Plain-text document sources
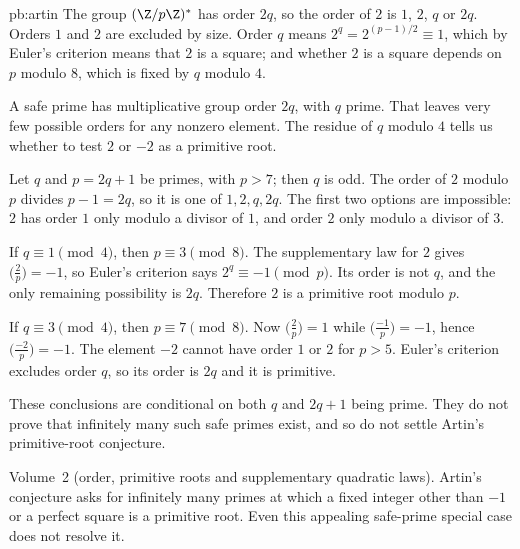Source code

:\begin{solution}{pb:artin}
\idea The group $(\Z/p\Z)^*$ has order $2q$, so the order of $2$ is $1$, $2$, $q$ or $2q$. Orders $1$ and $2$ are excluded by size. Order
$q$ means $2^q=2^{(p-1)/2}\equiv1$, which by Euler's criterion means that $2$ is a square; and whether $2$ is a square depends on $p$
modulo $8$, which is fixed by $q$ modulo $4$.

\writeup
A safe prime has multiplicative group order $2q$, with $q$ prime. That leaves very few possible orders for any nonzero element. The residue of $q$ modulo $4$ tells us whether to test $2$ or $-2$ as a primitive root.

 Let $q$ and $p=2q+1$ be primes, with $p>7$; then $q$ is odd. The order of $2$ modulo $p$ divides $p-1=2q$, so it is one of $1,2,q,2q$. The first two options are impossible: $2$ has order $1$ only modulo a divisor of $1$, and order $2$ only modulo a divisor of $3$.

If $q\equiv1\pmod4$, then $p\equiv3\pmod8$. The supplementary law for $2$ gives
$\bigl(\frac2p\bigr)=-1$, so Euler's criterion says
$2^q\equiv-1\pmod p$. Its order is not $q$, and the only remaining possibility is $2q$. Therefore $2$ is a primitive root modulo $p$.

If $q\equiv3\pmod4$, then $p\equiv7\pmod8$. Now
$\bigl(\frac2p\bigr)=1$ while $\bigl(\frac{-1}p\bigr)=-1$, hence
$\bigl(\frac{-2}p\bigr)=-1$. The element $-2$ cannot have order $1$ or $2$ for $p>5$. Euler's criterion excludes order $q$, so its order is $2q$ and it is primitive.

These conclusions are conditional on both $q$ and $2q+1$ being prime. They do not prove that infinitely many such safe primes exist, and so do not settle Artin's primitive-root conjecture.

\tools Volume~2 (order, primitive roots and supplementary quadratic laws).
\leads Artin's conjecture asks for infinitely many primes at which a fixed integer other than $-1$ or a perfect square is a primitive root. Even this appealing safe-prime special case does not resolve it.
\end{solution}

---

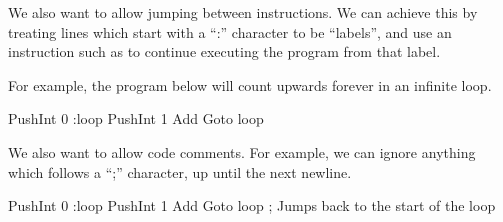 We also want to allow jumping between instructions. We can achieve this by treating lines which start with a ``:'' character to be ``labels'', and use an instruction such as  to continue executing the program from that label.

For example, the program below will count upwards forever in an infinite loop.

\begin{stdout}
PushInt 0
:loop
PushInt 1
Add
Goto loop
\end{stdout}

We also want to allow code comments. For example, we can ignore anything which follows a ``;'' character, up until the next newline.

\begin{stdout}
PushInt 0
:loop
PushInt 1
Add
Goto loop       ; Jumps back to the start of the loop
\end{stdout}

▶ **What the exercise asks**: Pick out the lines above that hold the string "bigl" and show them.

▶ **Exercise answer**:
$\bigl(\frac2p\bigr)=-1$, so Euler's criterion says
$\bigl(\frac2p\bigr)=1$ while $\bigl(\frac{-1}p\bigr)=-1$, hence
$\bigl(\frac{-2}p\bigr)=-1$. The element $-2$ cannot have order $1$ or $2$ for $p>5$. Euler's criterion excludes order $q$, so its order is $2q$ and it is primitive.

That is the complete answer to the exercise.